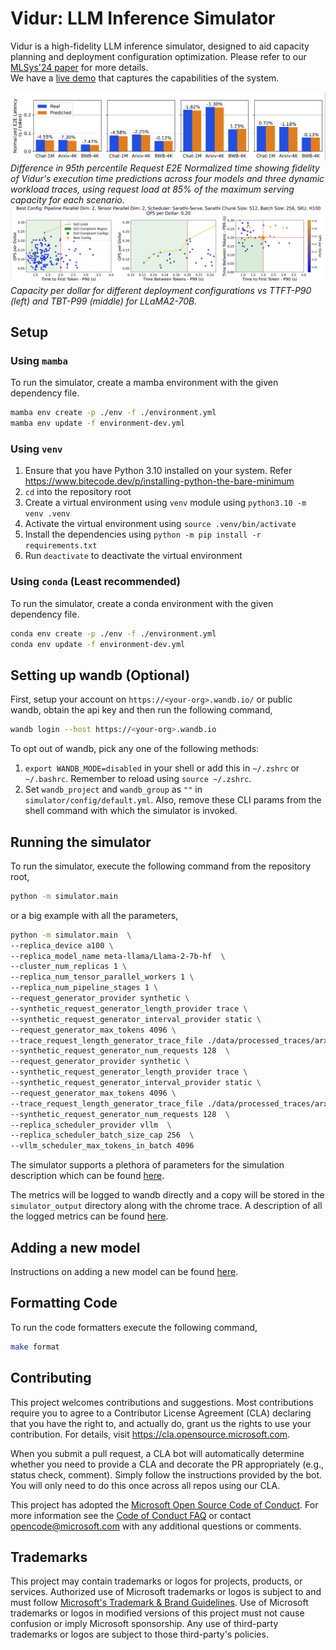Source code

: # Vidur: LLM Inference Simulator

Vidur is a high-fidelity LLM inference simulator, designed to aid capacity planning and deployment configuration optimization. Please refer to our [MLSys'24 paper](https://arxiv.org/abs/2405.05465) for more details.<br>
We have a [live demo](https://vidur.westus2.cloudapp.azure.com/) that captures the capabilities of the system.

![Simulator Fidelity](./assets/dynamic_fidelity_v8_request_e2e_time_normalized_85_p95.jpeg)
*Difference in 95th percentile Request E2E Normalized time showing fidelity of Vidur's execution time predictions across four models and three dynamic workload traces, using request load at 85% of the maximum serving capacity for each scenario.*
![Config Search](./assets/llama70b_Chat1M_ttft_tbt_90_99_2.0_0.2.jpeg)
*Capacity per dollar for different deployment configurations vs TTFT-P90 (left) and TBT-P99 (middle) for LLaMA2-70B.*

## Setup

### Using `mamba`

To run the simulator, create a mamba environment with the given dependency file.

```sh
mamba env create -p ./env -f ./environment.yml
mamba env update -f environment-dev.yml
```

### Using `venv`

1. Ensure that you have Python 3.10 installed on your system. Refer <https://www.bitecode.dev/p/installing-python-the-bare-minimum>
2. `cd` into the repository root
3. Create a virtual environment using `venv` module using `python3.10 -m venv .venv`
4. Activate the virtual environment using `source .venv/bin/activate`
5. Install the dependencies using `python -m pip install -r requirements.txt`
6. Run `deactivate` to deactivate the virtual environment

### Using `conda` (Least recommended)

To run the simulator, create a conda environment with the given dependency file.

```sh
conda env create -p ./env -f ./environment.yml
conda env update -f environment-dev.yml
```

## Setting up wandb (Optional)

First, setup your account on `https://<your-org>.wandb.io/` or public wandb, obtain the api key and then run the following command,

```sh
wandb login --host https://<your-org>.wandb.io
```

To opt out of wandb, pick any one of the following methods:

1. `export WANDB_MODE=disabled` in your shell or add this in `~/.zshrc` or `~/.bashrc`. Remember to reload using `source ~/.zshrc`.
2. Set `wandb_project` and `wandb_group` as `""` in `simulator/config/default.yml`. Also, remove these CLI params from the shell command with which the simulator is invoked.

## Running the simulator

To run the simulator, execute the following command from the repository root,

```sh
python -m simulator.main
```

or a big example with all the parameters,

```sh
python -m simulator.main  \
--replica_device a100 \
--replica_model_name meta-llama/Llama-2-7b-hf  \
--cluster_num_replicas 1 \
--replica_num_tensor_parallel_workers 1 \
--replica_num_pipeline_stages 1 \
--request_generator_provider synthetic \
--synthetic_request_generator_length_provider trace \
--synthetic_request_generator_interval_provider static \
--request_generator_max_tokens 4096 \
--trace_request_length_generator_trace_file ./data/processed_traces/arxiv_summarization_stats_llama2_tokenizer_filtered_v2.csv \
--synthetic_request_generator_num_requests 128  \
--request_generator_provider synthetic \
--synthetic_request_generator_length_provider trace \
--synthetic_request_generator_interval_provider static \
--request_generator_max_tokens 4096 \
--trace_request_length_generator_trace_file ./data/processed_traces/arxiv_summarization_stats_llama2_tokenizer_filtered_v2.csv \
--synthetic_request_generator_num_requests 128  \
--replica_scheduler_provider vllm  \
--replica_scheduler_batch_size_cap 256  \
--vllm_scheduler_max_tokens_in_batch 4096
```

The simulator supports a plethora of parameters for the simulation description which can be found [here](simulator/config/README.md).

The metrics will be logged to wandb directly and a copy will be stored in the `simulator_output` directory along with the chrome trace. A description of all the logged metrics can be found [here](simulator/metrics/README.md).

## Adding a new model

Instructions on adding a new model can be found [here](simulator/profiling/README.md).

## Formatting Code

To run the code formatters execute the following command,

```sh
make format
```

## Contributing

This project welcomes contributions and suggestions.  Most contributions require you to agree to a
Contributor License Agreement (CLA) declaring that you have the right to, and actually do, grant us
the rights to use your contribution. For details, visit https://cla.opensource.microsoft.com.

When you submit a pull request, a CLA bot will automatically determine whether you need to provide
a CLA and decorate the PR appropriately (e.g., status check, comment). Simply follow the instructions
provided by the bot. You will only need to do this once across all repos using our CLA.

This project has adopted the [Microsoft Open Source Code of Conduct](https://opensource.microsoft.com/codeofconduct/).
For more information see the [Code of Conduct FAQ](https://opensource.microsoft.com/codeofconduct/faq/) or
contact [opencode@microsoft.com](mailto:opencode@microsoft.com) with any additional questions or comments.

## Trademarks

This project may contain trademarks or logos for projects, products, or services. Authorized use of Microsoft 
trademarks or logos is subject to and must follow 
[Microsoft's Trademark & Brand Guidelines](https://www.microsoft.com/en-us/legal/intellectualproperty/trademarks/usage/general).
Use of Microsoft trademarks or logos in modified versions of this project must not cause confusion or imply Microsoft sponsorship.
Any use of third-party trademarks or logos are subject to those third-party's policies.
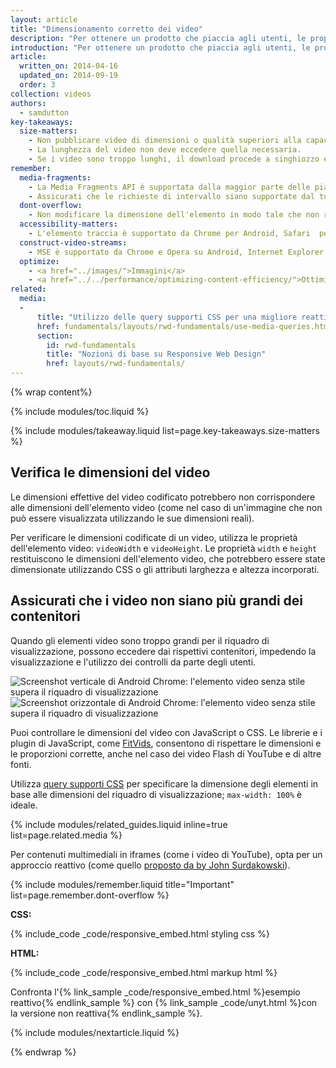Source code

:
 ```yaml
---
layout: article
title: "Dimensionamento corretto dei video"
description: "Per ottenere un prodotto che piaccia agli utenti, le proporzioni hanno un loro peso."
introduction: "Per ottenere un prodotto che piaccia agli utenti, le proporzioni hanno un loro peso."
article:
  written_on: 2014-04-16
  updated_on: 2014-09-19
  order: 3
collection: videos
authors:
  - samdutton
key-takeaways:
  size-matters:
    - Non pubblicare video di dimensioni o qualità superiori alla capacità della piattaforma utilizzata.
    - La lunghezza del video non deve eccedere quella necessaria.
    - Se i video sono troppo lunghi, il download procede a singhiozzo e le operazioni di ricerca sono rallentate; prima di eseguire la riproduzione, alcuni browser potrebbero dover attendere l'intero download del video.
remember:
  media-fragments:
    - La Media Fragments API è supportata dalla maggior parte delle piattaforme, eccetto iOS.
    - Assicurati che le richieste di intervallo siano supportate dal tuo server. Le richieste di intervallo sono attivate per impostazione predefinita nella maggior parte dei server; tuttavia, alcuni servizi di hosting potrebbero disabilitarle.
  dont-overflow:
    - Non modificare la dimensione dell'elemento in modo tale che non rispetti le proporzioni del video originale. Lo schiacciamento e l'allungamento creano un effetto sgradevole.
  accessibility-matters:
    - L'elemento traccia è supportato da Chrome per Android, Safari  per iOS e tutti gli attuali browser su desktop, eccetto Firefox (vedi <a href="http://caniuse.com/track" title="Stato supporto elemento traccia">caniuse.com/track</a>). Sono disponibili anche diversi polyfill. Si consiglia di utilizzare <a href='//www.delphiki.com/html5/playr/' title='Polyfill elemento traccia Playr'>Playr</a> o <a href='//captionatorjs.com/' title='Captionator track'>Captionator</a>.
  construct-video-streams:
    - MSE è supportato da Chrome e Opera su Android, Internet Explorer 11 e Chrome per desktop, con supporto pianificato per <a href='http://wiki.mozilla.org/Platform/MediaSourceExtensions' title="Sequenza temporale di implementazione MSE Firefox">Firefox</a>.
  optimize:
    - <a href="../images/">Immagini</a>
    - <a href="../../performance/optimizing-content-efficiency/">Ottimizzazione dell'efficienza nei contenuti</a>
related:
  media:
  -
      title: "Utilizzo delle query supporti CSS per una migliore reattività"
      href: fundamentals/layouts/rwd-fundamentals/use-media-queries.html
      section:
        id: rwd-fundamentals
        title: "Nozioni di base su Responsive Web Design"
        href: layouts/rwd-fundamentals/
---
```


{% wrap content%}

{% include modules/toc.liquid %}

{% include modules/takeaway.liquid list=page.key-takeaways.size-matters %}

<style>

  img, video, object {
    max-width: 100%;
  }

  img.center {
    display: block;
    margin-left: auto;
    margin-right: auto;
  }

</style>

## Verifica le dimensioni del video

Le dimensioni effettive del video codificato potrebbero non corrispondere alle dimensioni dell'elemento video (come nel caso di un'immagine che non può essere visualizzata utilizzando le sue dimensioni reali).

Per verificare le dimensioni codificate di un video, utilizza le proprietà dell'elemento video: `videoWidth` e `videoHeight`. Le proprietà `width` e `height` restituiscono le dimensioni dell'elemento video, che potrebbero essere state dimensionate utilizzando CSS o gli attributi larghezza e altezza incorporati.

## Assicurati che i video non siano più grandi dei contenitori

Quando gli elementi video sono troppo grandi per il riquadro di visualizzazione, possono eccedere dai rispettivi contenitori, impedendo la visualizzazione e 
l'utilizzo dei controlli da parte degli utenti.

<div class="clear">
    <img class="g-wide--1 g-medium--half" alt="Screenshot verticale di Android Chrome: l'elemento video senza stile supera il riquadro di visualizzazione" src="images/Chrome-Android-portrait-video-unstyled.png">
    <img class="g-wide--2 g-wide--last g-medium--half g--last" alt="Screenshot orizzontale di Android Chrome: l'elemento video senza stile supera il riquadro di visualizzazione" src="images/Chrome-Android-landscape-video-unstyled.png">
</div>

Puoi controllare le dimensioni del video con JavaScript o CSS. Le librerie e i plugin di JavaScript, come [FitVids](//fitvidsjs.com/), consentono di rispettare le dimensioni e le proporzioni corrette, anche nel caso dei video Flash di YouTube e di altre fonti.

Utilizza [query supporti CSS](../../layouts/rwd-fundamentals/#use-css-media-queries-for-responsiveness) per specificare la dimensione degli elementi in base alle dimensioni del riquadro di visualizzazione; `max-width: 100%` è ideale.

{% include modules/related_guides.liquid inline=true list=page.related.media %}

Per contenuti multimediali in iframes (come i video di YouTube), opta per un approccio reattivo (come quello [proposto da by John Surdakowski](//avexdesigns.com/responsive-youtube-embed/)).

{% include modules/remember.liquid title="Important" list=page.remember.dont-overflow %}

**CSS:**

{% include_code _code/responsive_embed.html styling css %}

**HTML:**

{% include_code _code/responsive_embed.html markup html %}

Confronta l'{% link_sample _code/responsive_embed.html %}esempio reattivo{% endlink_sample %} con {% link_sample _code/unyt.html %}con la versione non reattiva{% endlink_sample %}.


{% include modules/nextarticle.liquid %}

{% endwrap %}

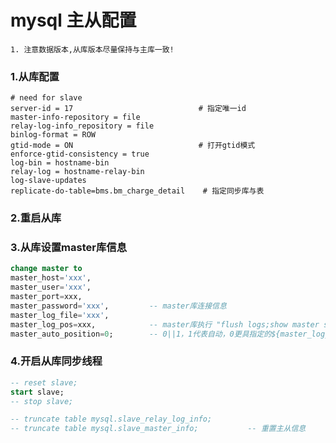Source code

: mysql 主从配置  
=============  

`1. 注意数据版本,从库版本尽量保持与主库一致!`  

### 1.从库配置  

```properties
# need for slave
server-id = 17                            # 指定唯一id
master-info-repository = file
relay-log-info_repository = file
binlog-format = ROW
gtid-mode = ON                            # 打开gtid模式
enforce-gtid-consistency = true
log-bin = hostname-bin
relay-log = hostname-relay-bin
log-slave-updates
replicate-do-table=bms.bm_charge_detail    # 指定同步库与表
``` 

### 2.重启从库  

### 3.从库设置master库信息  

```sql
change master to
master_host='xxx',
master_user='xxx',
master_port=xxx,
master_password='xxx',         -- master库连接信息
master_log_file='xxx',         
master_log_pos=xxx,            -- master库执行 "flush logs;show master status;"查看
master_auto_position=0;        -- 0||1，1代表自动，0更具指定的${master_log_file}、${master_log_pos}信息同步。
``` 

### 4.开启从库同步线程  

```sql
-- reset slave; 
start slave;
-- stop slave;

-- truncate table mysql.slave_relay_log_info;
-- truncate table mysql.slave_master_info;           -- 重置主从信息
```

Work item
Could the lines from the top of the material through the line with "Vidur is a high-fidelity" be repeated exactly, pictures left out?

Solution to this exercise
Source code

: # Vidur: LLM Inference Simulator

Vidur is a high-fidelity LLM inference simulator, designed to aid capacity planning and deployment configuration optimization. Please refer to our [MLSys'24 paper](https://arxiv.org/abs/2405.05465) for more details.<br>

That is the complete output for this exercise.